Broadway Legend Joined: 8/3/04
I saw one today that said " Born Again Pagan"
Swing Joined: 7/25/04
Jesus loves you -- everyone else thinks you're an a**hole. Updated On: 9/27/04 at 09:03 PM
"John WHO?"
"Jesus is coming! everybody look busy"
Broadway Legend Joined: 5/7/04
"My Schnauzer is smarter than your honor student"
My social studies teacher had that up in his classroom and i alway laughed.
trying the upload of pic.....
https://www.broadwayworld.com/viewphoto.cfm?id=2042
hmm...don't know why the pic is not showing up -- but a link is OK....
Broadway Legend Joined: 12/28/03
Some of my favorites (politically inclined):
California - "My Governor can beat up your governor!"
(This one is really mean- but I laughed!) "Save the Rainforest, Burn a Liberal!"
My all time favorite-
"My Honors Student Beat up your Honors Student"
Broadway Star Joined: 6/11/03
Ouch! Got a violent streak in ya, LG?
I've seen some really great ones lately but I can't remember any of them. Probably Papa's laser beam.
"Amherst, where reality is optional"
Broadway Legend Joined: 12/31/69
I DON'T SUFFER FROM INSANITY…
I ENJOY EVERY MINUTE OF IT
IF MONEY IS THE ROOT OF ALL EVIL
WHY DO CHURCHES BEG FOR IT?
BE NICE TO YOUR KIDS
…THEY'LL CHOOSE YOUR NURSING HOME
GOT KICKED OUT OF CUB SCOUTS
FOR EATING A BROWNIE
WORK HARD …
MILLIONS ON WELFARE DEPEND ON YOU!
CAT…
THE OTHER WHITE MEAT
KEEP HONKING
… I'M RELOADING
MY CHILD WAS INMATE OF THE MONTH
AT COUNTY JAIL
TATE REVENGE
SH*T ON A PIGEON
Broadway Legend Joined: 12/28/03
"I KNOW JESUS - he's my Mexican gardener"
I LOVE IT! (and I love Jesus too. That's hilarious)
Rodney, those made me laugh out loud!
Broadway Star Joined: 7/17/04
A friend gave me one recently:
THINGS JUST HAVEN'T BEEN THE SAME SINCE THAT HOUSE FELL ON MY SISTER.
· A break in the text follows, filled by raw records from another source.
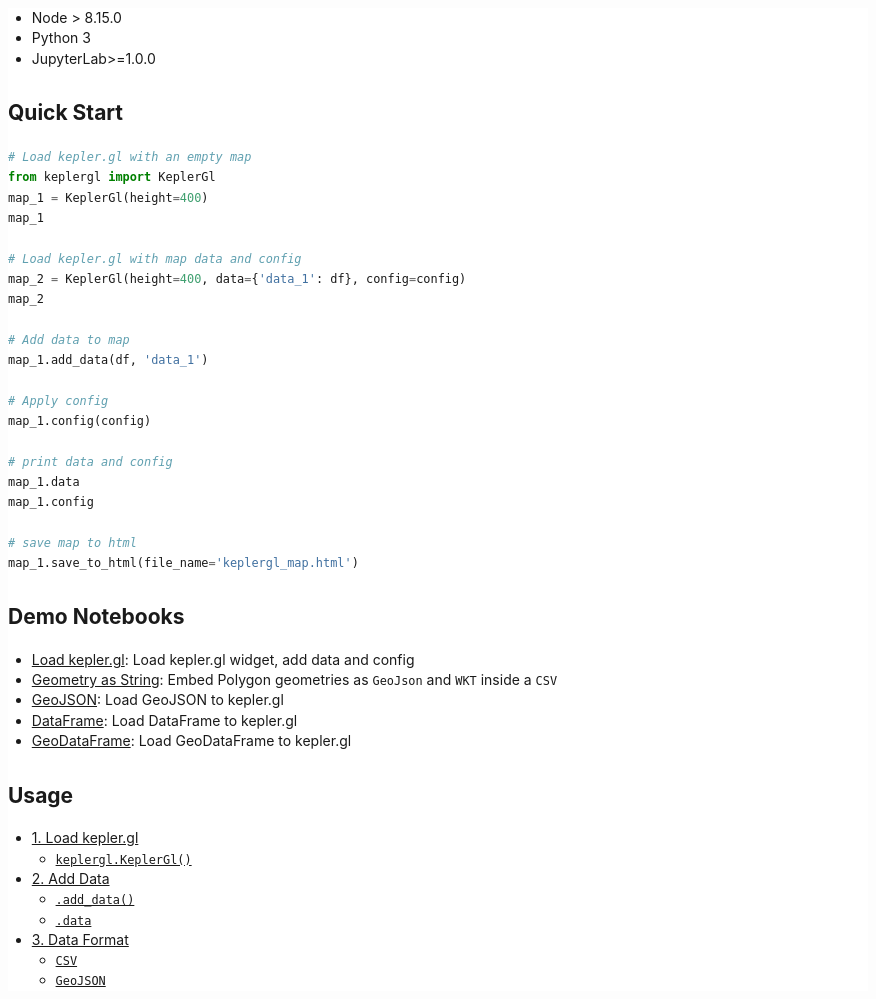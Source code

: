 * Node &gt; 8.15.0
* Python 3
* JupyterLab&gt;=1.0.0

## Quick Start

```python
# Load kepler.gl with an empty map
from keplergl import KeplerGl
map_1 = KeplerGl(height=400)
map_1

# Load kepler.gl with map data and config
map_2 = KeplerGl(height=400, data={'data_1': df}, config=config)
map_2

# Add data to map
map_1.add_data(df, 'data_1')

# Apply config
map_1.config(config)

# print data and config
map_1.data
map_1.config

# save map to html
map_1.save_to_html(file_name='keplergl_map.html')
```

## Demo Notebooks

* [Load kepler.gl](https://github.com/keplergl/kepler.gl/blob/master/bindings/kepler.gl-jupyter/notebooks/Load%20kepler.gl.ipynb): Load kepler.gl widget, add data and config
* [Geometry as String](https://github.com/keplergl/kepler.gl/blob/master/bindings/kepler.gl-jupyter/notebooks/Geometry%20as%20String.ipynb): Embed Polygon geometries as `GeoJson` and `WKT` inside a `CSV`
* [GeoJSON](https://github.com/keplergl/kepler.gl/blob/master/bindings/kepler.gl-jupyter/notebooks/GeoJSON.ipynb): Load GeoJSON to kepler.gl
* [DataFrame](https://github.com/keplergl/kepler.gl/blob/master/bindings/kepler.gl-jupyter/notebooks/DataFrame.ipynb): Load DataFrame to kepler.gl
* [GeoDataFrame](https://github.com/keplergl/kepler.gl/blob/master/bindings/kepler.gl-jupyter/notebooks/GeoDataFrame.ipynb): Load GeoDataFrame to kepler.gl

## Usage

* [1. Load kepler.gl](https://github.com/keplergl/kepler.gl/blob/master/docs/keplergl-jupyter/user-guide.md#1-load-keplergl)
  * [`keplergl.KeplerGl()`](https://github.com/keplergl/kepler.gl/blob/master/docs/keplergl-jupyter/user-guide.md#keplerglkeplergl)
* [2. Add Data](https://github.com/keplergl/kepler.gl/blob/master/docs/keplergl-jupyter/user-guide.md#2-add-data)
  * [`.add_data()`](https://github.com/keplergl/kepler.gl/blob/master/docs/keplergl-jupyter/user-guide.md#add_data)
  * [`.data`](https://github.com/keplergl/kepler.gl/blob/master/docs/keplergl-jupyter/user-guide.md#data)
* [3. Data Format](https://github.com/keplergl/kepler.gl/blob/master/docs/keplergl-jupyter/user-guide.md#3-data-format)
  * [`CSV`](https://github.com/keplergl/kepler.gl/blob/master/docs/keplergl-jupyter/user-guide.md#csv)
  * [`GeoJSON`](https://github.com/keplergl/kepler.gl/blob/master/docs/keplergl-jupyter/user-guide.md#geojson)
Diaphram. The world needs more colored phrams.
Broadway Legend Joined: 12/31/69
Broadway Legend Joined: 12/31/69
Broadway Legend Joined: 9/7/04
"Next time leave a ****ing can opener so I can get my car out, assholes like you should take the bus"
Broadway Legend Joined: 12/31/69
"If you think education is expensive, try ignorance."
"Visualize Whirled Peas."
"I haven't been the same since someone dropped a house on my sister."
The gene pool could use a little chlorine.
Forget about World Peace.....Visualize Using Your Turn Signal!
There's too much blood in my alcohol system.
To all you virgins, thanks for nothing.
If You Don't Believe In Oral Sex, Keep Your Mouth Shut.
I said "no" to drugs, but they just wouldn't listen.
Broadway Legend Joined: 5/15/03
Have you ever noticed that it's only the really homely people who drive around with religious-themed bumper stickers on their cars?
Really, the next time you see a car with a bumper sticker that reads: "I Heart Jesus"--or anything like that, take a look at who's behnd the wheel. It won't be Brad Pitt, I assure you!
Broadway Legend Joined: 12/31/69
Broadway Legend Joined: 12/31/69
Then I suppose I should be happy that many people seem to think I'll be going to Hell.
Broadway Legend Joined: 12/31/69
Broadway Legend Joined: 12/31/69
Are you trying to convince me it would be hell?